Say for example, you have a script of some sort, that writes data from your
users onto a file on your hosting server. (The language that that script
uses is irrelevant,, only the fact that it saves its data to a file on your
server matters..
You want to pull that data out of the file, and do something with it in
Perl... (like format it and incorporate it into a html table or whatever.)
Say for example that the file was called data.txt and it resided on your
server in /var/www/cgi-bin/mydata (which on a windows server would probably
look like this: c:/Inetpub/Scripts/mydata )
we could write a Perl script that contains this bit of code:
# Set $data_file to the location and name of the file in question. my $data_file = '/var/www/cgi-bin/mydata/data.txt'; open DATA, "$data_file" or die "can't open $data_file $!"; # At this point, Perl has opened the file and we can # start working on the data in it. close (DATA);
That's how you open the file for reading.. (it will not write to the file at the moment, just read only, but that can be changed by adding a couple of modifiers which I'll get into later. but here is the same file, opened for writing:
open DATA, ">$data_file" or die "can't open $data_file $!";
As you can see, the only difference is the > in front of the $data_file
variable. but now you can write to the file. Here is a small summary of
other modes for the open command.
File Operation modes:
open: <$file&path Read access only (The same as not specifying a mode.) >$file&path Write access, create if nonexistant, and overwrite existing data. >>$file&path Write access, append to existing data. +<$file&path Read and Write only, no file creation/appending. Overwrite existing data. +>$file&path Read, Write, Create, overwrites rather then appending. +>>$file&path Read, Write, Create, Append, no overwriting. | SYSCOMMAND Write data to external command only. SYSCOMAND | Read data from external command only.
You can open a file for reading, writing, appending and others, you can
even tell Perl to create the file if it doesn't already exist.
open is also the command often used to talk to email servers (like sendmail)
and other external programs from within a Perl script.
In the above example you can see that I have opened the file specified in
$data_file and assigned the opened file a file handle (just a name you make
up to associate to the opened file) called DATA, (we could have called it
anything we want.) from that point on, you ALWAYS refer the handle you gave
the open file, not the file name.. so if you wanted to print to the file,
(assuming you had opened it with writing enabled) you would put a line like
this between the open and close statements:
print DATA 'This string of text will be written to the open file.';
And Perl will print that string to the file handle DATA, which means it
writes it to the opened file.
and if you then opened the file in a txt editor, you'd find the line:
This string of text will be written to the open file.
Pretty simple really... :-)
You may have noticed this in the open file line:
or die "can't open $data_file $!";
This goes in line with what I told you earlier about always allowing for
every possibility when writing if/elsif/else statements..
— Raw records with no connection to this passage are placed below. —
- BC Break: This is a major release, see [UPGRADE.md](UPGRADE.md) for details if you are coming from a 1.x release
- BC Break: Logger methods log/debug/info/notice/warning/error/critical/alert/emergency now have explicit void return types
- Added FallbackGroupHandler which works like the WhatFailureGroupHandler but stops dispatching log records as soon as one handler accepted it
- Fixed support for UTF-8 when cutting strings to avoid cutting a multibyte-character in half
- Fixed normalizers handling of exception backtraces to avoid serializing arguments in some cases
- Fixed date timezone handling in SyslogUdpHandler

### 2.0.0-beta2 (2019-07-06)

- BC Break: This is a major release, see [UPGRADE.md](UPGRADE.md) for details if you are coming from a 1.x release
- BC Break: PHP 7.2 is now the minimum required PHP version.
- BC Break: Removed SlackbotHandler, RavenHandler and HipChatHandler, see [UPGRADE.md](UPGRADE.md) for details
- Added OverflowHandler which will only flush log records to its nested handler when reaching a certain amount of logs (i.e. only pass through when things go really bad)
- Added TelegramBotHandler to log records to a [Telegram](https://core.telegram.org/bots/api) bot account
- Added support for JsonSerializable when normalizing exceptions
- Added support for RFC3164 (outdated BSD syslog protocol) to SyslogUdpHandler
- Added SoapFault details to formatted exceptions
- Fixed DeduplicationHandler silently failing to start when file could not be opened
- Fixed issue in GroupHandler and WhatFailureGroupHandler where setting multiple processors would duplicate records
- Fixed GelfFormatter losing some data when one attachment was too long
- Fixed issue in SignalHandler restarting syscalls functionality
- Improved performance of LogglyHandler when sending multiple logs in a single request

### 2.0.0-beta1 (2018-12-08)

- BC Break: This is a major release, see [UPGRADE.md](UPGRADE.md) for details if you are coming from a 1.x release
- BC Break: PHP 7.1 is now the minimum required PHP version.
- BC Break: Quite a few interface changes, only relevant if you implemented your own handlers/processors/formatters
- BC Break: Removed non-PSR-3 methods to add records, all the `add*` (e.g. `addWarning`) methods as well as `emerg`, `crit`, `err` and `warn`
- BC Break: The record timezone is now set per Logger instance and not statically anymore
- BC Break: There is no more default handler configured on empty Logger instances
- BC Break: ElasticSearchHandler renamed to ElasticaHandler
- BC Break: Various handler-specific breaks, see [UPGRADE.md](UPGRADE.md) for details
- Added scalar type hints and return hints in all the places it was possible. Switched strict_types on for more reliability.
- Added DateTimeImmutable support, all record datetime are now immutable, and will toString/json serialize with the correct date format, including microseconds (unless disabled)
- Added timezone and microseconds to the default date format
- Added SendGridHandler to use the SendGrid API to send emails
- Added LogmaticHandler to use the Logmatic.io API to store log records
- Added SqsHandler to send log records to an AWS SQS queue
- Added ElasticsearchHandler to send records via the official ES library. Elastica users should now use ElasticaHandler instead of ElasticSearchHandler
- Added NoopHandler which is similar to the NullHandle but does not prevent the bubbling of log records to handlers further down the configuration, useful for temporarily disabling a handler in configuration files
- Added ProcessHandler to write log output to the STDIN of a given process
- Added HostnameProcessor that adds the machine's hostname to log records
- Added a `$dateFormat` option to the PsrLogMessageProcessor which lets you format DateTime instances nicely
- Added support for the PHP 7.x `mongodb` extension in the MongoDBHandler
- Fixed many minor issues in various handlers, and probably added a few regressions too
if we didn't have the or die "can't open $data_file $!"; bit in there, and
the file didn't exist, or you didn't have permissions to open it, or the
file was in the wrong place.. your script would not work properly, and you
would not know why, that bit of code:
open DATA, "$data_file" or die "can't open $data_file $!";
In English, simply says: open the file $data_file, and assigned it to the
handle DATA, if I can't open the file, then die (stop running) and return
the message "can't open /var/www/cgi-bin/mydata/data.txt' and the $! is just
how you tell Perl to mention the line of the script that the problem
occurred on and any info it knows about why it couldn't preform the task.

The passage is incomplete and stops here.